22/04/2026
O TJGO decidiu que a pensão por morte deve ser paga desde a data do óbito, e não a partir do trânsito em julgado da sentença que reconheceu a união estável. No caso, o viúvo havia solicitado o benefício administrativamente 25 dias após a morte do companheiro, em 2020, mas teve o pedido negado por falta de comprovação da união estável. Em primeira instância, o direito foi reconhecido, mas com pagamento apenas após a decisão definitiva.
Ao julgar o recurso, o Tribunal entendeu que o pedido foi feito dentro do prazo legal e que o benefício é devido desde o óbito, conforme a legislação vigente à época. O relator destacou que o reconhecimento judicial da união estável tem caráter declaratório, ou seja, apenas confirma uma situação já existente, garantindo ao companheiro o direito à pensão desde o momento da morte.
Para o jurista Rolf Madaleno, diretor nacional do IBDFAM, a decisão é absolutamente coerente com o objetivo da pensão por morte: subsidiar a pessoa que dependia financeiramente daquela que morreu. “Ora, a subsistência da pessoa não pode esperar que um processo administrativo judicial leve meses para, só então, com uma sentença, passar a receber. Ninguém sobrevive, morre antes.”
Para ele, os alimentos devem ser pagos de forma retroativa, e, assim, “pelo menos estabelece um crédito em que aquela pessoa depois pode restituir eventuais empréstimos que levantou enquanto esperava uma sentença judicial”.

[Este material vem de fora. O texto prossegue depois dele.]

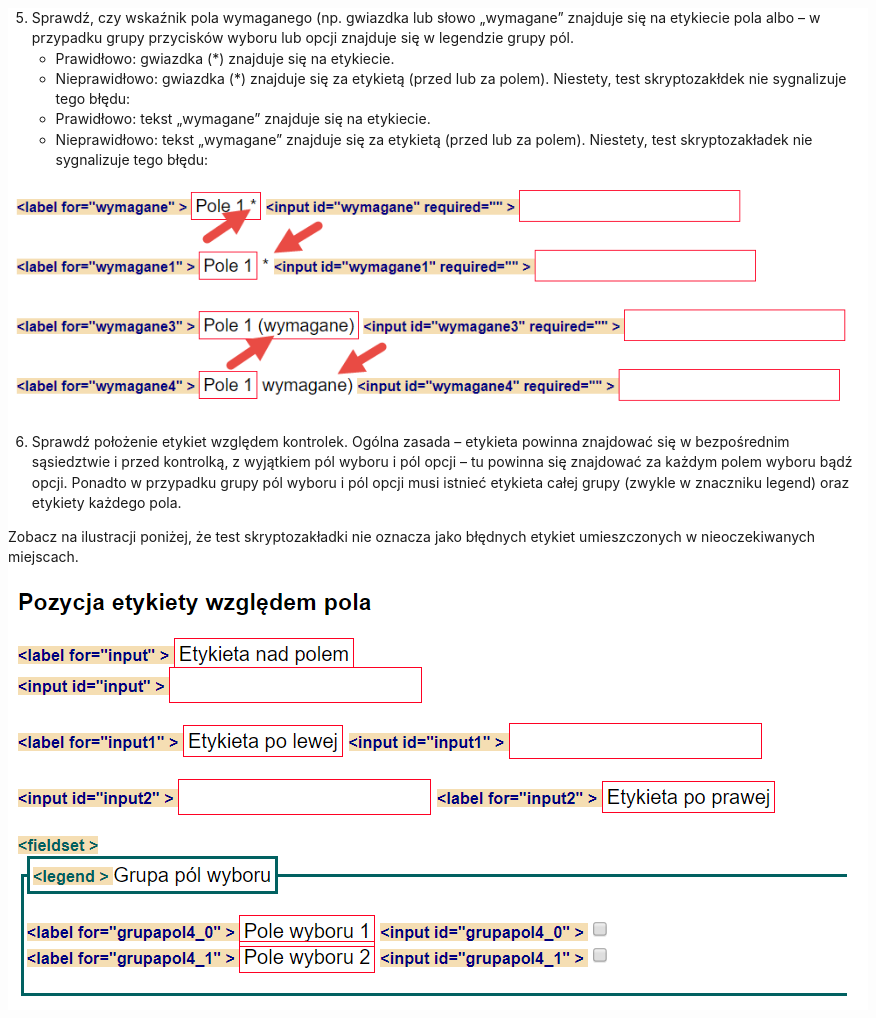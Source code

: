 5.	Sprawdź, czy wskaźnik pola wymaganego (np. gwiazdka lub słowo „wymagane” znajduje się na etykiecie pola albo – w przypadku grupy przycisków wyboru lub opcji znajduje się w legendzie grupy pól.
    - Prawidłowo: gwiazdka  (\*) znajduje się na etykiecie.
    - Nieprawidłowo: gwiazdka  (\*) znajduje się za etykietą (przed lub za polem). Niestety, test skryptozakłdek nie sygnalizuje tego błędu:
    - Prawidłowo: tekst „wymagane” znajduje się na etykiecie.
    - Nieprawidłowo: tekst „wymagane” znajduje się za etykietą (przed lub za polem). Niestety, test skryptozakładek nie sygnalizuje tego błędu:

![Poprawne i błedne oznaczenie pól wymaganych](images/andi/07_P_form_labels-wymagane.png)  

6.	Sprawdź położenie etykiet względem kontrolek. Ogólna zasada – etykieta powinna znajdować się w bezpośrednim sąsiedztwie i przed kontrolką, z wyjątkiem pól wyboru i pól opcji – tu powinna się znajdować za każdym polem wyboru bądź opcji. Ponadto w przypadku grupy pól wyboru i pól opcji musi istnieć etykieta całej grupy (zwykle w znaczniku legend) oraz etykiety każdego pola.

Zobacz na ilustracji poniżej, że test skryptozakładki nie oznacza jako błędnych etykiet umieszczonych w nieoczekiwanych miejscach.  

![Połózenie etykiet](images/andi/07_P_labels-polozenie.png)
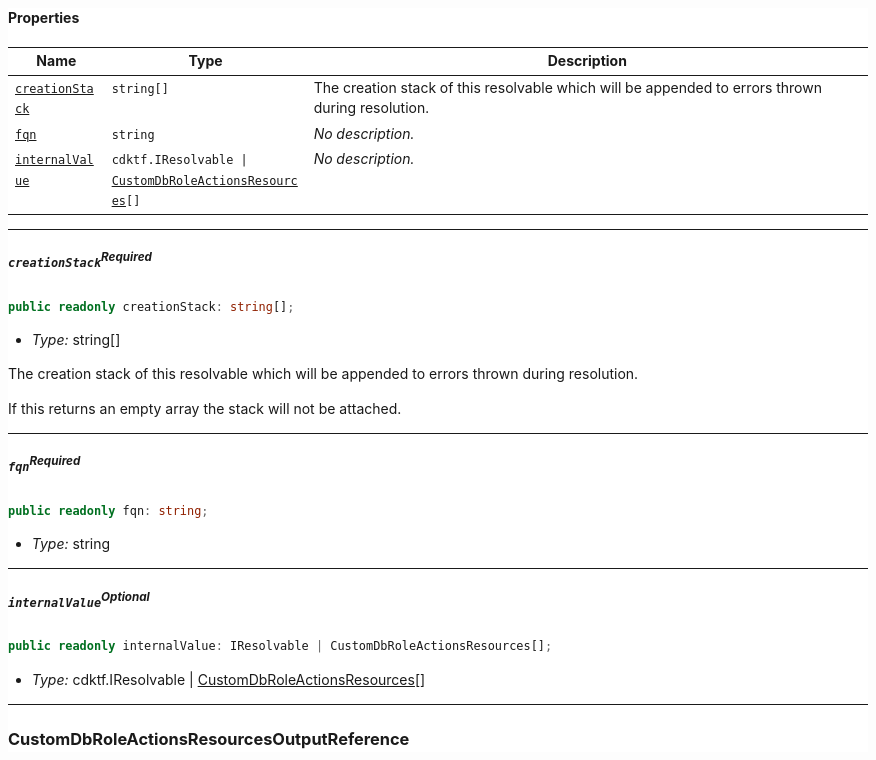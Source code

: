 
#### Properties <a name="Properties" id="Properties"></a>

| **Name** | **Type** | **Description** |
| --- | --- | --- |
| <code><a href="#@cdktf/provider-mongodbatlas.customDbRole.CustomDbRoleActionsResourcesList.property.creationStack">creationStack</a></code> | <code>string[]</code> | The creation stack of this resolvable which will be appended to errors thrown during resolution. |
| <code><a href="#@cdktf/provider-mongodbatlas.customDbRole.CustomDbRoleActionsResourcesList.property.fqn">fqn</a></code> | <code>string</code> | *No description.* |
| <code><a href="#@cdktf/provider-mongodbatlas.customDbRole.CustomDbRoleActionsResourcesList.property.internalValue">internalValue</a></code> | <code>cdktf.IResolvable \| <a href="#@cdktf/provider-mongodbatlas.customDbRole.CustomDbRoleActionsResources">CustomDbRoleActionsResources</a>[]</code> | *No description.* |

---

##### `creationStack`<sup>Required</sup> <a name="creationStack" id="@cdktf/provider-mongodbatlas.customDbRole.CustomDbRoleActionsResourcesList.property.creationStack"></a>

```typescript
public readonly creationStack: string[];
```

- *Type:* string[]

The creation stack of this resolvable which will be appended to errors thrown during resolution.

If this returns an empty array the stack will not be attached.

---

##### `fqn`<sup>Required</sup> <a name="fqn" id="@cdktf/provider-mongodbatlas.customDbRole.CustomDbRoleActionsResourcesList.property.fqn"></a>

```typescript
public readonly fqn: string;
```

- *Type:* string

---

##### `internalValue`<sup>Optional</sup> <a name="internalValue" id="@cdktf/provider-mongodbatlas.customDbRole.CustomDbRoleActionsResourcesList.property.internalValue"></a>

```typescript
public readonly internalValue: IResolvable | CustomDbRoleActionsResources[];
```

- *Type:* cdktf.IResolvable | <a href="#@cdktf/provider-mongodbatlas.customDbRole.CustomDbRoleActionsResources">CustomDbRoleActionsResources</a>[]

---


### CustomDbRoleActionsResourcesOutputReference <a name="CustomDbRoleActionsResourcesOutputReference" id="@cdktf/provider-mongodbatlas.customDbRole.CustomDbRoleActionsResourcesOutputReference"></a>
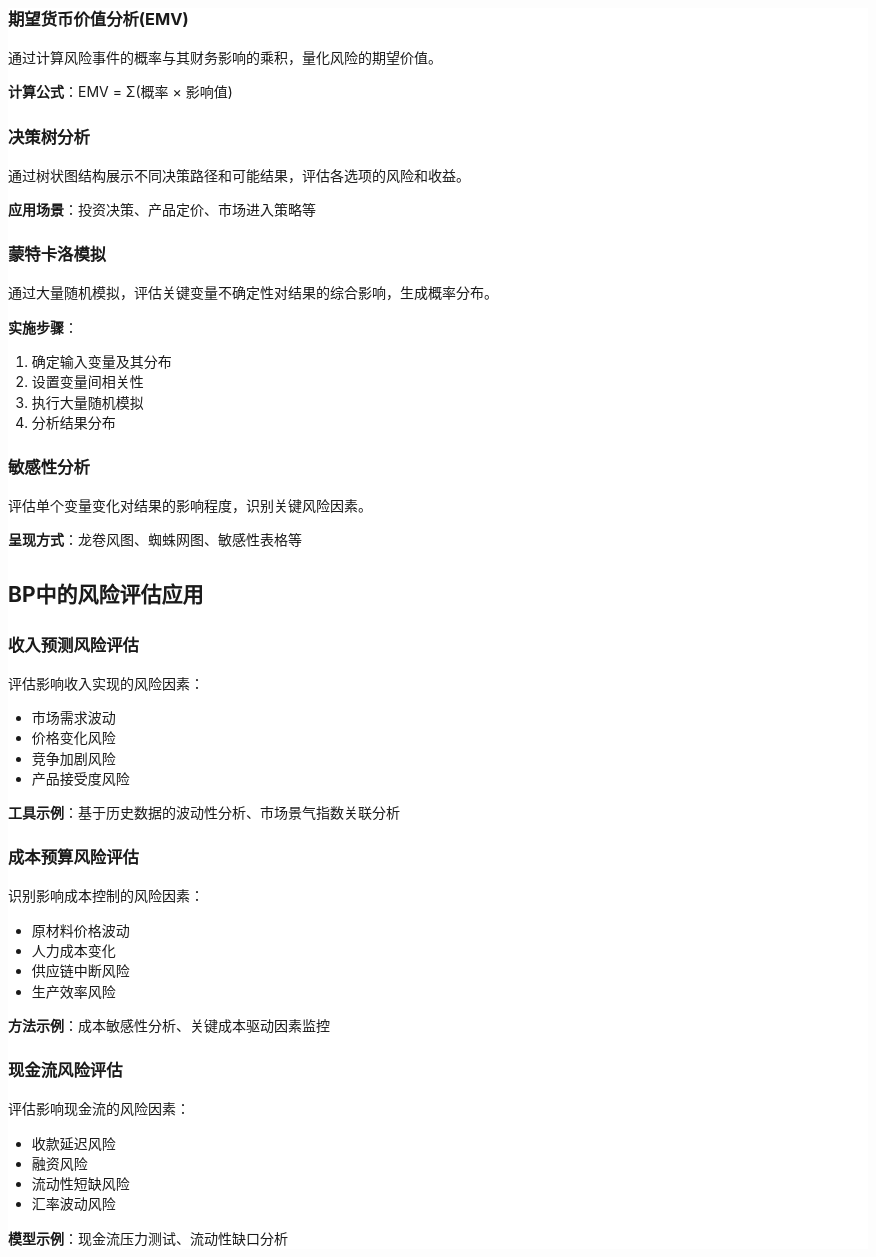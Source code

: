 ### 期望货币价值分析(EMV)
通过计算风险事件的概率与其财务影响的乘积，量化风险的期望价值。

**计算公式**：EMV = Σ(概率 × 影响值)

### 决策树分析
通过树状图结构展示不同决策路径和可能结果，评估各选项的风险和收益。

**应用场景**：投资决策、产品定价、市场进入策略等

### 蒙特卡洛模拟
通过大量随机模拟，评估关键变量不确定性对结果的综合影响，生成概率分布。

**实施步骤**：
1. 确定输入变量及其分布
2. 设置变量间相关性
3. 执行大量随机模拟
4. 分析结果分布

### 敏感性分析
评估单个变量变化对结果的影响程度，识别关键风险因素。

**呈现方式**：龙卷风图、蜘蛛网图、敏感性表格等

## BP中的风险评估应用
### 收入预测风险评估
评估影响收入实现的风险因素：
- 市场需求波动
- 价格变化风险
- 竞争加剧风险
- 产品接受度风险

**工具示例**：基于历史数据的波动性分析、市场景气指数关联分析

### 成本预算风险评估
识别影响成本控制的风险因素：
- 原材料价格波动
- 人力成本变化
- 供应链中断风险
- 生产效率风险

**方法示例**：成本敏感性分析、关键成本驱动因素监控

### 现金流风险评估
评估影响现金流的风险因素：
- 收款延迟风险
- 融资风险
- 流动性短缺风险
- 汇率波动风险

**模型示例**：现金流压力测试、流动性缺口分析
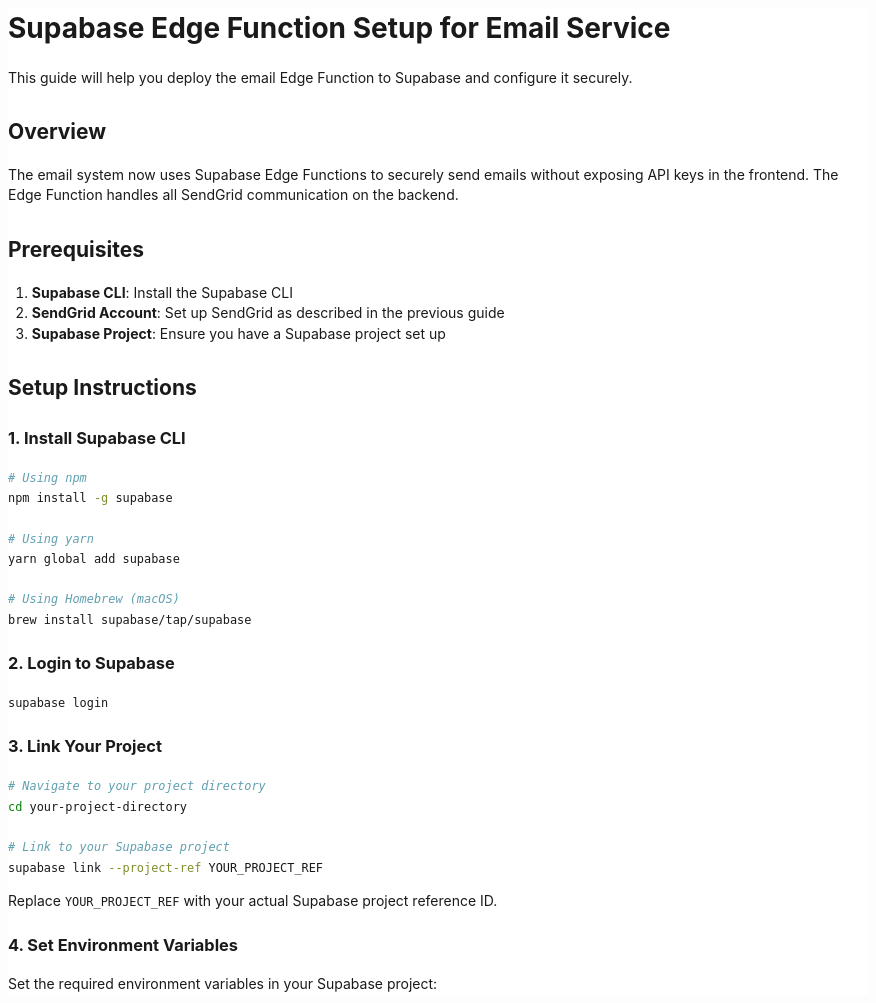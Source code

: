 # Supabase Edge Function Setup for Email Service

This guide will help you deploy the email Edge Function to Supabase and configure it securely.

## Overview

The email system now uses Supabase Edge Functions to securely send emails without exposing API keys in the frontend. The Edge Function handles all SendGrid communication on the backend.

## Prerequisites

1. **Supabase CLI**: Install the Supabase CLI
2. **SendGrid Account**: Set up SendGrid as described in the previous guide
3. **Supabase Project**: Ensure you have a Supabase project set up

## Setup Instructions

### 1. Install Supabase CLI

```bash
# Using npm
npm install -g supabase

# Using yarn
yarn global add supabase

# Using Homebrew (macOS)
brew install supabase/tap/supabase
```

### 2. Login to Supabase

```bash
supabase login
```

### 3. Link Your Project

```bash
# Navigate to your project directory
cd your-project-directory

# Link to your Supabase project
supabase link --project-ref YOUR_PROJECT_REF
```

Replace `YOUR_PROJECT_REF` with your actual Supabase project reference ID.

### 4. Set Environment Variables

Set the required environment variables in your Supabase project:
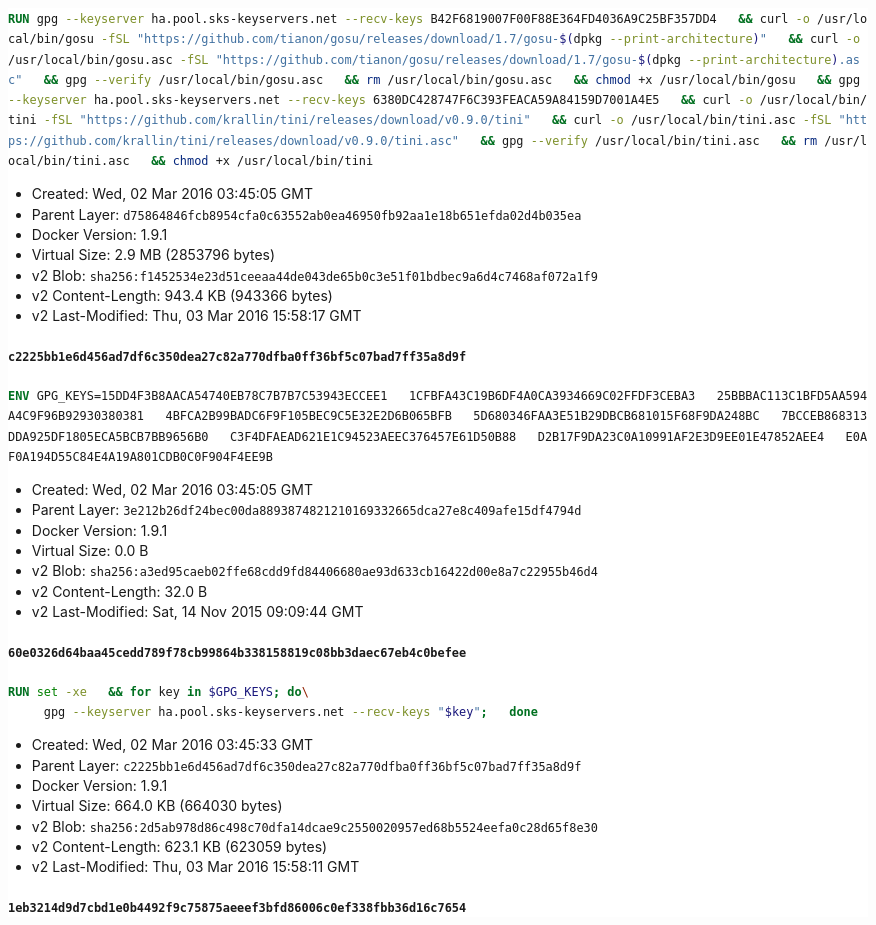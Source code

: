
```dockerfile
RUN gpg --keyserver ha.pool.sks-keyservers.net --recv-keys B42F6819007F00F88E364FD4036A9C25BF357DD4   && curl -o /usr/local/bin/gosu -fSL "https://github.com/tianon/gosu/releases/download/1.7/gosu-$(dpkg --print-architecture)"   && curl -o /usr/local/bin/gosu.asc -fSL "https://github.com/tianon/gosu/releases/download/1.7/gosu-$(dpkg --print-architecture).asc"   && gpg --verify /usr/local/bin/gosu.asc   && rm /usr/local/bin/gosu.asc   && chmod +x /usr/local/bin/gosu   && gpg --keyserver ha.pool.sks-keyservers.net --recv-keys 6380DC428747F6C393FEACA59A84159D7001A4E5   && curl -o /usr/local/bin/tini -fSL "https://github.com/krallin/tini/releases/download/v0.9.0/tini"   && curl -o /usr/local/bin/tini.asc -fSL "https://github.com/krallin/tini/releases/download/v0.9.0/tini.asc"   && gpg --verify /usr/local/bin/tini.asc   && rm /usr/local/bin/tini.asc   && chmod +x /usr/local/bin/tini
```

-	Created: Wed, 02 Mar 2016 03:45:05 GMT
-	Parent Layer: `d75864846fcb8954cfa0c63552ab0ea46950fb92aa1e18b651efda02d4b035ea`
-	Docker Version: 1.9.1
-	Virtual Size: 2.9 MB (2853796 bytes)
-	v2 Blob: `sha256:f1452534e23d51ceeaa44de043de65b0c3e51f01bdbec9a6d4c7468af072a1f9`
-	v2 Content-Length: 943.4 KB (943366 bytes)
-	v2 Last-Modified: Thu, 03 Mar 2016 15:58:17 GMT

#### `c2225bb1e6d456ad7df6c350dea27c82a770dfba0ff36bf5c07bad7ff35a8d9f`

```dockerfile
ENV GPG_KEYS=15DD4F3B8AACA54740EB78C7B7B7C53943ECCEE1   1CFBFA43C19B6DF4A0CA3934669C02FFDF3CEBA3   25BBBAC113C1BFD5AA594A4C9F96B92930380381   4BFCA2B99BADC6F9F105BEC9C5E32E2D6B065BFB   5D680346FAA3E51B29DBCB681015F68F9DA248BC   7BCCEB868313DDA925DF1805ECA5BCB7BB9656B0   C3F4DFAEAD621E1C94523AEEC376457E61D50B88   D2B17F9DA23C0A10991AF2E3D9EE01E47852AEE4   E0AF0A194D55C84E4A19A801CDB0C0F904F4EE9B
```

-	Created: Wed, 02 Mar 2016 03:45:05 GMT
-	Parent Layer: `3e212b26df24bec00da8893874821210169332665dca27e8c409afe15df4794d`
-	Docker Version: 1.9.1
-	Virtual Size: 0.0 B
-	v2 Blob: `sha256:a3ed95caeb02ffe68cdd9fd84406680ae93d633cb16422d00e8a7c22955b46d4`
-	v2 Content-Length: 32.0 B
-	v2 Last-Modified: Sat, 14 Nov 2015 09:09:44 GMT

#### `60e0326d64baa45cedd789f78cb99864b338158819c08bb3daec67eb4c0befee`

```dockerfile
RUN set -xe   && for key in $GPG_KEYS; do\
     gpg --keyserver ha.pool.sks-keyservers.net --recv-keys "$key";   done
```

-	Created: Wed, 02 Mar 2016 03:45:33 GMT
-	Parent Layer: `c2225bb1e6d456ad7df6c350dea27c82a770dfba0ff36bf5c07bad7ff35a8d9f`
-	Docker Version: 1.9.1
-	Virtual Size: 664.0 KB (664030 bytes)
-	v2 Blob: `sha256:2d5ab978d86c498c70dfa14dcae9c2550020957ed68b5524eefa0c28d65f8e30`
-	v2 Content-Length: 623.1 KB (623059 bytes)
-	v2 Last-Modified: Thu, 03 Mar 2016 15:58:11 GMT

#### `1eb3214d9d7cbd1e0b4492f9c75875aeeef3bfd86006c0ef338fbb36d16c7654`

“Me surpreenderia se fosse o contrário, se a pensão por morte só seria devida a partir da sentença. Nem seria uma pensão por morte, seria uma pensão judicialmente deferida a partir da sentença em decorrência da morte de alguém, mas só devida por causa da sentença. Então o fato gerador pode se considerar que foi a morte, mas a ordem de pagamento é que estabeleceria uma declaração judicial incoerente com a função da pensão por morte”, avalia o jurista.